____ RECORD SET

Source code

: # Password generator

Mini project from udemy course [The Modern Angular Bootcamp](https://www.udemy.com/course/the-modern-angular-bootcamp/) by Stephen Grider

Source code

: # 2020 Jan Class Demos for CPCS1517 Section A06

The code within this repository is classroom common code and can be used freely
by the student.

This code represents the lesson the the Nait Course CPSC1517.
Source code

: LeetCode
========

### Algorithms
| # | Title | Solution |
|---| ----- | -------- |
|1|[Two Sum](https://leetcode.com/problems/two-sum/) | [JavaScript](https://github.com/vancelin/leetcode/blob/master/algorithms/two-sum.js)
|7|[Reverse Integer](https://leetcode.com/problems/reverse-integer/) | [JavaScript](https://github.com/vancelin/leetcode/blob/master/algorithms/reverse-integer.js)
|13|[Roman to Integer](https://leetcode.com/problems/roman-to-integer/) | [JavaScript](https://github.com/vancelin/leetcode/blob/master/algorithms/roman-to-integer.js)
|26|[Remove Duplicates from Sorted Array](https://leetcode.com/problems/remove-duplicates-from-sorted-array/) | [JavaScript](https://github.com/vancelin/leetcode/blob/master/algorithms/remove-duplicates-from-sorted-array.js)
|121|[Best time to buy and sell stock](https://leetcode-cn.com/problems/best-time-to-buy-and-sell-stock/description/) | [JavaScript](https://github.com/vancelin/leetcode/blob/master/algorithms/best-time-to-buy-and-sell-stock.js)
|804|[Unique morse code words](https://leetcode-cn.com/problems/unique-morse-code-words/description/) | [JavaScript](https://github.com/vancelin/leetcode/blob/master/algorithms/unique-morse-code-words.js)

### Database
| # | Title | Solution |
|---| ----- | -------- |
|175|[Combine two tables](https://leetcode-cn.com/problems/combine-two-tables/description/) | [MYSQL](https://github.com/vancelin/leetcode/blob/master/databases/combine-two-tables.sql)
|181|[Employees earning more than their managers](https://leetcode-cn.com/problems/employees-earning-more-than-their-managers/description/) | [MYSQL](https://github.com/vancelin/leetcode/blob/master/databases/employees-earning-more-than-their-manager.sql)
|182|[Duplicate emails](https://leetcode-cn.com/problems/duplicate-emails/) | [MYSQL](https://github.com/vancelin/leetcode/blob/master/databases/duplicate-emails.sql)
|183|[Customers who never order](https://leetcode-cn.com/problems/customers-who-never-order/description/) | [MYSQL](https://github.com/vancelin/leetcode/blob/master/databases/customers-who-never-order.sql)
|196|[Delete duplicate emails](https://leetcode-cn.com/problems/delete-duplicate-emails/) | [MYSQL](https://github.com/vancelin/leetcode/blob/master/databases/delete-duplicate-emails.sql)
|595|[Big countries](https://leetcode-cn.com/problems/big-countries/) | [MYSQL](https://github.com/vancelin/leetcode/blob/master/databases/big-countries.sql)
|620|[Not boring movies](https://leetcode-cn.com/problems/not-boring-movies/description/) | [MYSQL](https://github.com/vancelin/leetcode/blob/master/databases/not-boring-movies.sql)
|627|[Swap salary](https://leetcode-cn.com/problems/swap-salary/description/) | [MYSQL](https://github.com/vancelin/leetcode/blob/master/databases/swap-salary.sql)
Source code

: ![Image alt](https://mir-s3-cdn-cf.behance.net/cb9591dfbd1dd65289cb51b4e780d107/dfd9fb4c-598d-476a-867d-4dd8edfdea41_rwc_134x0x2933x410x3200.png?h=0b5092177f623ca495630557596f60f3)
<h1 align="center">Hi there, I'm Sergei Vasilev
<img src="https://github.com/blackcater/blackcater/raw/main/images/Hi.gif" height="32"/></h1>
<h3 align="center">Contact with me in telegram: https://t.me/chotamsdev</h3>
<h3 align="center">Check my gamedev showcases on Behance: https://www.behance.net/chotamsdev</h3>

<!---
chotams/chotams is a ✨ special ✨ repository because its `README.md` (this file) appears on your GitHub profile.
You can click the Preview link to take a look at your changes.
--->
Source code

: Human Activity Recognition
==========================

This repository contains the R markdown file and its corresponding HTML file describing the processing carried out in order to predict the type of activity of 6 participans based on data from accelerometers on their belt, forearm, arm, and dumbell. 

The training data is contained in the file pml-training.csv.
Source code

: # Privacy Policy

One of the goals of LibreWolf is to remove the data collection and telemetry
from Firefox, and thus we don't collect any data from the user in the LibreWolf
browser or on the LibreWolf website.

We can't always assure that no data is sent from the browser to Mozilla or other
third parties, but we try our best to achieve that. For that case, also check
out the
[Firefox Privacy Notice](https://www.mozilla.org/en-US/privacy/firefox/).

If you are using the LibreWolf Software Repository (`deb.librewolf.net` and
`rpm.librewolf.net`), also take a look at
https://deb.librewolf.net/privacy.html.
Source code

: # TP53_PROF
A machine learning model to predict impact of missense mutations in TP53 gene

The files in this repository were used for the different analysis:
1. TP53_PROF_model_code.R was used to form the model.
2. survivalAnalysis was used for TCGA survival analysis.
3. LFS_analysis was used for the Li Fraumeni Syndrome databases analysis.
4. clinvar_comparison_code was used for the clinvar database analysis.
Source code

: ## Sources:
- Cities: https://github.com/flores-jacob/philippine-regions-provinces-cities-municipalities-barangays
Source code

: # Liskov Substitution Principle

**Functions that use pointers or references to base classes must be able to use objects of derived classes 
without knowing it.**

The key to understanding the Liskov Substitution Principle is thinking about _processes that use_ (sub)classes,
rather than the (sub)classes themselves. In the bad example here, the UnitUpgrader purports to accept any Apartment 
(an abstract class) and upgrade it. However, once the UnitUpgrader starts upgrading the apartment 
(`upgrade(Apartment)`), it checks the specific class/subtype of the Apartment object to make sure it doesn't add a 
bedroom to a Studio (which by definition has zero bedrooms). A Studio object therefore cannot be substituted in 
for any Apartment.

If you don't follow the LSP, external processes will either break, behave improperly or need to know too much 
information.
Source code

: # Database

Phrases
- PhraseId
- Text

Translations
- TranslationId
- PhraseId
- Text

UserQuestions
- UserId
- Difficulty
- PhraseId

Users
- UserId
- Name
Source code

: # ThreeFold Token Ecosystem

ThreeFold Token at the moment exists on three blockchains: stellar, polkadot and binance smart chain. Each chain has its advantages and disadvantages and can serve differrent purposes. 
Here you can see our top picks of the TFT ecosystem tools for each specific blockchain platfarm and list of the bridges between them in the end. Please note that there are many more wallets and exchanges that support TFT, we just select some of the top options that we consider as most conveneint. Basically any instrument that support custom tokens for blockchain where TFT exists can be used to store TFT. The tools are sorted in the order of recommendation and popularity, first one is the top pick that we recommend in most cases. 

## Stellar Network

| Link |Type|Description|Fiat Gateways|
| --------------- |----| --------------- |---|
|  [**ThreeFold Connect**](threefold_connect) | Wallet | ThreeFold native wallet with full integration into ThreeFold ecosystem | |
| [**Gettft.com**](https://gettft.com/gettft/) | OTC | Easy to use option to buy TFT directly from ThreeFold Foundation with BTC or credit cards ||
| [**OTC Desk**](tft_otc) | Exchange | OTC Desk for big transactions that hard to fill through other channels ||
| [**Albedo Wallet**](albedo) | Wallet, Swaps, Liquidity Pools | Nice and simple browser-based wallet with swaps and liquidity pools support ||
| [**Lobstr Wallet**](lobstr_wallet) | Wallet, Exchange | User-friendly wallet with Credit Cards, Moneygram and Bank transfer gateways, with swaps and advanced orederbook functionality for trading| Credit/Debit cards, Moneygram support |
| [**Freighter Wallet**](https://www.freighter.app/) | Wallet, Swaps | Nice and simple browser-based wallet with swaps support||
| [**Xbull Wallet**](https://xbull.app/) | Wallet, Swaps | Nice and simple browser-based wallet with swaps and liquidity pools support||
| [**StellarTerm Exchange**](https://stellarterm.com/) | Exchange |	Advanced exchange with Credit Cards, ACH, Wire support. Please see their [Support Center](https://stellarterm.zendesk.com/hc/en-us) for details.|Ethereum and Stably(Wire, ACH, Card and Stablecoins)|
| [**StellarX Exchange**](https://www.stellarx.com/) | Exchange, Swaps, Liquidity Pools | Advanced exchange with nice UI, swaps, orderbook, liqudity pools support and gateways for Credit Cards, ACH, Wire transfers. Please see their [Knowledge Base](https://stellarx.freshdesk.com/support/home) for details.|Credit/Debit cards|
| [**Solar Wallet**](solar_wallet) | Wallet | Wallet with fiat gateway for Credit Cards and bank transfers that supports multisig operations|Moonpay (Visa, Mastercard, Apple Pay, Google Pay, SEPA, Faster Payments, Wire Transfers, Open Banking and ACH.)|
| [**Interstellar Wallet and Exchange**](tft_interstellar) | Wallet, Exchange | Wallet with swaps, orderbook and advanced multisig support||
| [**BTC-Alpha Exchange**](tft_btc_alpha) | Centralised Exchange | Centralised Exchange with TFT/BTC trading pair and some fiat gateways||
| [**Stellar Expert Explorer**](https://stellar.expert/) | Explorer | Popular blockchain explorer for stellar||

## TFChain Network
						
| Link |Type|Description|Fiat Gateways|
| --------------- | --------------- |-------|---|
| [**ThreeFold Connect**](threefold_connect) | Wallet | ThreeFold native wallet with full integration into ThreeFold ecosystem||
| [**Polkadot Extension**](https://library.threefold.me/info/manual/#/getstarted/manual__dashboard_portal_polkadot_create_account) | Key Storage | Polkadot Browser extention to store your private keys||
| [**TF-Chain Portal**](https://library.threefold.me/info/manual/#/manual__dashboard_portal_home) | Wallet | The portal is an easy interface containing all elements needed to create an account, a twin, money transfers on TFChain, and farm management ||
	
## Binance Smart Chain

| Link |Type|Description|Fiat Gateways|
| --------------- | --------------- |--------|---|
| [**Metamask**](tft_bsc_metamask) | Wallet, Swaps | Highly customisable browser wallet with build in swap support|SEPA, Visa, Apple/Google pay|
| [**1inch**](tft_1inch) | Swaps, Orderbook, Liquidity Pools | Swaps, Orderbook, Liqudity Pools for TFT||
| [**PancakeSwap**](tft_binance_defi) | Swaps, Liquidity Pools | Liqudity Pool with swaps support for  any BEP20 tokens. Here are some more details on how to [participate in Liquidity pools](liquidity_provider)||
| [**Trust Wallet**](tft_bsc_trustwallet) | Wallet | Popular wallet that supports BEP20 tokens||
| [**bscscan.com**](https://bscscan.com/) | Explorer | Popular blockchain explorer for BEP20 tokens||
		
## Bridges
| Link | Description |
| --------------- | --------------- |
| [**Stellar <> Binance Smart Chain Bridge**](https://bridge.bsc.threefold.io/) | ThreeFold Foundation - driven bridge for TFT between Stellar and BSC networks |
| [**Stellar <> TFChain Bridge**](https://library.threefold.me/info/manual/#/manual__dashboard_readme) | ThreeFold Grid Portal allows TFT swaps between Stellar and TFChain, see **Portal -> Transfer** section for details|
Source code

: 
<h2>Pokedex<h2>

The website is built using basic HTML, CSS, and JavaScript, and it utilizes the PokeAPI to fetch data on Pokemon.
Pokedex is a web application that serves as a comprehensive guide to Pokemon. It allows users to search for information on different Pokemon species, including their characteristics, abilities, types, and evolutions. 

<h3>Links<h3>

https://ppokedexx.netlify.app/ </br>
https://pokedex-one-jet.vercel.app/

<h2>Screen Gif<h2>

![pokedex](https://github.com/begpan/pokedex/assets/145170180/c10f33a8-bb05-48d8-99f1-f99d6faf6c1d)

________

_WHAT TO PRODUCE_
Copy out the entries exactly. Begin at the first line and end with the line that has "earning more than".

_WRITTEN SOLUTION_
Source code

: # Password generator

Mini project from udemy course [The Modern Angular Bootcamp](https://www.udemy.com/course/the-modern-angular-bootcamp/) by Stephen Grider

Source code

: # 2020 Jan Class Demos for CPCS1517 Section A06

The code within this repository is classroom common code and can be used freely
by the student.

This code represents the lesson the the Nait Course CPSC1517.
Source code

: LeetCode
========

### Algorithms
| # | Title | Solution |
|---| ----- | -------- |
|1|[Two Sum](https://leetcode.com/problems/two-sum/) | [JavaScript](https://github.com/vancelin/leetcode/blob/master/algorithms/two-sum.js)
|7|[Reverse Integer](https://leetcode.com/problems/reverse-integer/) | [JavaScript](https://github.com/vancelin/leetcode/blob/master/algorithms/reverse-integer.js)
|13|[Roman to Integer](https://leetcode.com/problems/roman-to-integer/) | [JavaScript](https://github.com/vancelin/leetcode/blob/master/algorithms/roman-to-integer.js)
|26|[Remove Duplicates from Sorted Array](https://leetcode.com/problems/remove-duplicates-from-sorted-array/) | [JavaScript](https://github.com/vancelin/leetcode/blob/master/algorithms/remove-duplicates-from-sorted-array.js)
|121|[Best time to buy and sell stock](https://leetcode-cn.com/problems/best-time-to-buy-and-sell-stock/description/) | [JavaScript](https://github.com/vancelin/leetcode/blob/master/algorithms/best-time-to-buy-and-sell-stock.js)
|804|[Unique morse code words](https://leetcode-cn.com/problems/unique-morse-code-words/description/) | [JavaScript](https://github.com/vancelin/leetcode/blob/master/algorithms/unique-morse-code-words.js)

### Database
| # | Title | Solution |
|---| ----- | -------- |
|175|[Combine two tables](https://leetcode-cn.com/problems/combine-two-tables/description/) | [MYSQL](https://github.com/vancelin/leetcode/blob/master/databases/combine-two-tables.sql)
|181|[Employees earning more than their managers](https://leetcode-cn.com/problems/employees-earning-more-than-their-managers/description/) | [MYSQL](https://github.com/vancelin/leetcode/blob/master/databases/employees-earning-more-than-their-manager.sql)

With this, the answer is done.